Authoring Judge of Voter ID case recants |
Judge Richard A. Posner of the U.S. Court of Appeals for the Seventh Circuit (1981-present) is a sitting justice who writes a column for Slate Magazine and regularly intones on the abundant rightwing, judicial idiocies of our time.
In an amazing, audacious and perhaps bizarre interview featuring Posner and Mike Sacks (Host/Producer with HuffPost Live) first reported by Rick Hasen, Posner has recanted his 2007 decision in Crawford heard before the U.S. Court of Appeals for the Seventh Circuit, and authored by Posner, affirmed by the U.S. Supreme Court in 2008.
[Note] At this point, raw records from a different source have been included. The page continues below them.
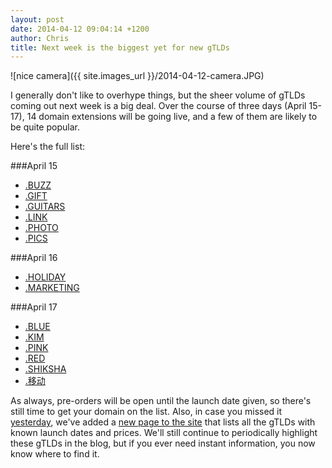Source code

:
 ```yaml
---
layout: post
date: 2014-04-12 09:04:14 +1200
author: Chris
title: Next week is the biggest yet for new gTLDs
---
```


<!-- excerpt -->

![nice camera]({{ site.images_url }}/2014-04-12-camera.JPG)

I generally don't like to overhype things, but the sheer volume of gTLDs coming out next week is a big deal. Over the course of three days (April 15-17), 14 domain extensions will be going live, and a few of them are likely to be quite popular.

Here's the full list:

<!-- /excerpt -->

###April 15

+ [.BUZZ](https://iwantmyname.com/domains/dot-buzz)
+ [.GIFT](https://iwantmyname.com/domains/dot-gift)
+ [.GUITARS](https://iwantmyname.com/domains/dot-guitars)
+ [.LINK](https://iwantmyname.com/domains/dot-link)
+ [.PHOTO](https://iwantmyname.com/domains/dot-photo)
+ [.PICS](https://iwantmyname.com/domains/dot-pics)

###April 16

+ [.HOLIDAY](https://iwantmyname.com/domains/dot-holiday)
+ [.MARKETING](https://iwantmyname.com/domains/dot-marketing)

###April 17

+ [.BLUE](https://iwantmyname.com/domains/dot-blue)
+ [.KIM](https://iwantmyname.com/domains/dot-kim)
+ [.PINK](https://iwantmyname.com/domains/dot-pink)
+ [.RED](https://iwantmyname.com/domains/dot-red)
+ [.SHIKSHA](https://iwantmyname.com/domains/dot-shiksha)
+ [.移动](https://iwantmyname.com/domains/dot-%E7%A7%BB%E5%8A%A8)

As always, pre-orders will be open until the launch date given, so there's still time to get your domain on the list. Also, in case you missed it [yesterday](https://iwantmyname.com/blog/2014/04/new-useful-page-the-gtld-launch-calendar.html), we've added a [new page to the site](https://iwantmyname.com/domains/new-gtld-launch-dates) that lists all the gTLDs with known launch dates and prices. We'll still continue to periodically highlight these gTLDs in the blog, but if you ever need instant information, you now know where to find it.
"The purpose of the Indiana law is to reduce voting fraud, and voting fraud impairs the right of legitimate voters to vote by diluting their votes," Judge Richard Posner wrote in his majority opinion in 2007, affirmed by the U.S. Supreme Court in CRAWFORD v. MARION COUNTY ELECTION BD. (Nos. 07-21 and 07-25) (2008).
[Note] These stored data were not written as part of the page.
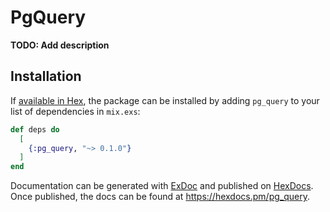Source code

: # PgQuery

**TODO: Add description**

## Installation

If [available in Hex](https://hex.pm/docs/publish), the package can be installed
by adding `pg_query` to your list of dependencies in `mix.exs`:

```elixir
def deps do
  [
    {:pg_query, "~> 0.1.0"}
  ]
end
```

Documentation can be generated with [ExDoc](https://github.com/elixir-lang/ex_doc)
and published on [HexDocs](https://hexdocs.pm). Once published, the docs can
be found at <https://hexdocs.pm/pg_query>.

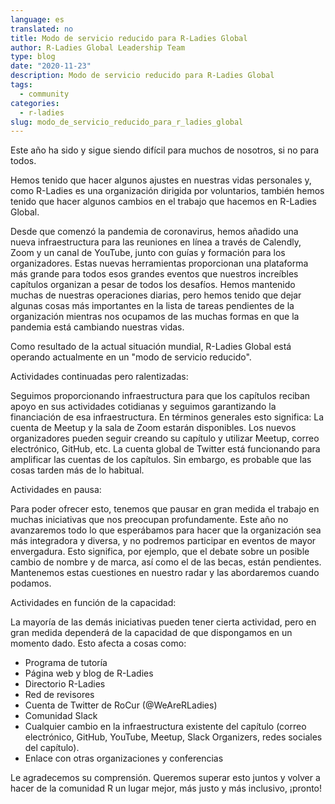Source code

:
 ```yaml
---
language: es
translated: no
title: Modo de servicio reducido para R-Ladies Global
author: R-Ladies Global Leadership Team
type: blog
date: "2020-11-23"
description: Modo de servicio reducido para R-Ladies Global
tags:
  - community
categories:
  - r-ladies
slug: modo_de_servicio_reducido_para_r_ladies_global
---
```


Este año ha sido y sigue siendo difícil para muchos de nosotros, si no para todos.

Hemos tenido que hacer algunos ajustes en nuestras vidas personales y, como R-Ladies es una organización dirigida por voluntarios, también hemos tenido que hacer algunos cambios en el trabajo que hacemos en R-Ladies Global.

Desde que comenzó la pandemia de coronavirus, hemos añadido una nueva infraestructura para las reuniones en línea a través de Calendly, Zoom y un canal de YouTube, junto con guías y formación para los organizadores.
Estas nuevas herramientas proporcionan una plataforma más grande para todos esos grandes eventos que nuestros increíbles capítulos organizan a pesar de todos los desafíos.
Hemos mantenido muchas de nuestras operaciones diarias, pero hemos tenido que dejar algunas cosas más importantes en la lista de tareas pendientes de la organización mientras nos ocupamos de las muchas formas en que la pandemia está cambiando nuestras vidas.

Como resultado de la actual situación mundial, R-Ladies Global está operando actualmente en un "modo de servicio reducido".

Actividades continuadas pero ralentizadas:

Seguimos proporcionando infraestructura para que los capítulos reciban apoyo en sus actividades cotidianas y seguimos garantizando la financiación de esa infraestructura.
En términos generales esto significa: La cuenta de Meetup y la sala de Zoom estarán disponibles.
Los nuevos organizadores pueden seguir creando su capítulo y utilizar Meetup, correo electrónico, GitHub, etc.
La cuenta global de Twitter está funcionando para amplificar las cuentas de los capítulos.
Sin embargo, es probable que las cosas tarden más de lo habitual.

Actividades en pausa:

Para poder ofrecer esto, tenemos que pausar en gran medida el trabajo en muchas iniciativas que nos preocupan profundamente.
Este año no avanzaremos todo lo que esperábamos para hacer que la organización sea más integradora y diversa, y no podremos participar en eventos de mayor envergadura.
Esto significa, por ejemplo, que el debate sobre un posible cambio de nombre y de marca, así como el de las becas, están pendientes.
Mantenemos estas cuestiones en nuestro radar y las abordaremos cuando podamos.

Actividades en función de la capacidad:

La mayoría de las demás iniciativas pueden tener cierta actividad, pero en gran medida dependerá de la capacidad de que dispongamos en un momento dado.
Esto afecta a cosas como:

- Programa de tutoría
- Página web y blog de R-Ladies
- Directorio R-Ladies
- Red de revisores
- Cuenta de Twitter de RoCur (@WeAreRLadies)
- Comunidad Slack
- Cualquier cambio en la infraestructura existente del capítulo (correo electrónico, GitHub, YouTube, Meetup, Slack Organizers, redes sociales del capítulo).
- Enlace con otras organizaciones y conferencias

Le agradecemos su comprensión.
Queremos superar esto juntos y volver a hacer de la comunidad R un lugar mejor, más justo y más inclusivo, ¡pronto!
Posner has now publicly recanted his opinion.
The Brad Blog reports, "This is nothing less than remarkable. The 7th circuit court judge who wrote the majority opinion in the landmark Crawford v. Marion County Election Board case, has now admitted he got it wrong! 'I think we did not have enough information," Judge Richard Posner said in remarks today. "If the lawyers had provided us with a lot of information about the abuse of voter identification laws, this case would have been decided differently.'"
Posner made his comments in an interview with Mike Sacks discussing jurisprudence and Posner's new book, Reflections on Judging (Harvard University Press, 2013).
Writes Hasen:
In response to Mike Sacks’s questions about whether Judge Posner and the 7th circuit got it wrong in Crawford case, the one upholding Indiana’s tough voter id law against constitutional challenge (Posner says):
'Yes. Absolutely. And the problem is that there hadn’t been that much activity with voter identification. And … maybe we should have been more imaginative… we…. weren’t really given strong indications that requiring additional voter identification would actually disfranchise people entitled to vote. There was a dissenting judge, Judge Evans, since deceased, and I think he is right. But at the time I thought what we were doing was right. It is interesting that the majority opinion was written by Justice Stevens, who is very liberal, more liberal than I was or am ... But I think we did not have enough information. And of course it illustrates the basic problem that I emphasize in book. We judges and lawyers, we don’t know enough about the subject matters that we regulate, right? And that if the lawyers had provided us with a lot of information about the abuse of voter identification laws, this case would have been decided differently.'
Here’s the quote from Posner’s book, which Mike Sacks flashed on the screen: 'I plead guilty to having written the majority opinion (affirmed by the Supreme Court} upholding Indiana’s requirement that prospective voters prove their identity with a photo id—a law now widely regarded as a means of voter suppression rather than fraud prevention.'
The repercussions for protecting voter rights of Americans against the Republican and Tea Party are stunning.
The whole nationwide Republican Party project of obstructing the voting of Americans could be in dire jeopardy.
This is because Crawford is the landmark case that, for example, the Wisconsin DoJ, Scott Walker and even the historically (and formerly) non-partisan Wisconsin Legislative Reference Bureau (and every other GOP state hack) have hyped (erroneously) as the controlling legal case on challenges to the GOP's photo voter-obstruction statutes.
The Crawford case was challenged as unconstitutional on its face, so no evidence was presented demonstrating how voters were obstructed.
This lack of the evidence will not be a problem in Wisconsin.
In Wisconsin, two federal challenges to the state Voter ID law are set to heard on November 4: Frank v. Walker, (Case 11cv1128), (U.S. District Court for the Eastern District of Wisconsin) and Jones et al v. Deininger et al (Case 2:12-cv-00185), (U.S. District Court for the Eastern District of Wisconsin).
There is a mountain of social scientific evidence accumulated in Wisconsin Courts in state cases and by the federal plaintiffs demonstrating how voters were intended by this GOP legislation and the practice of the legislation to be obstructed from voting.
Look for a federal decision finding that Act 23, Wisconsin's Photo Voter ID law, is discriminatory and not supported by valid neutral justifications.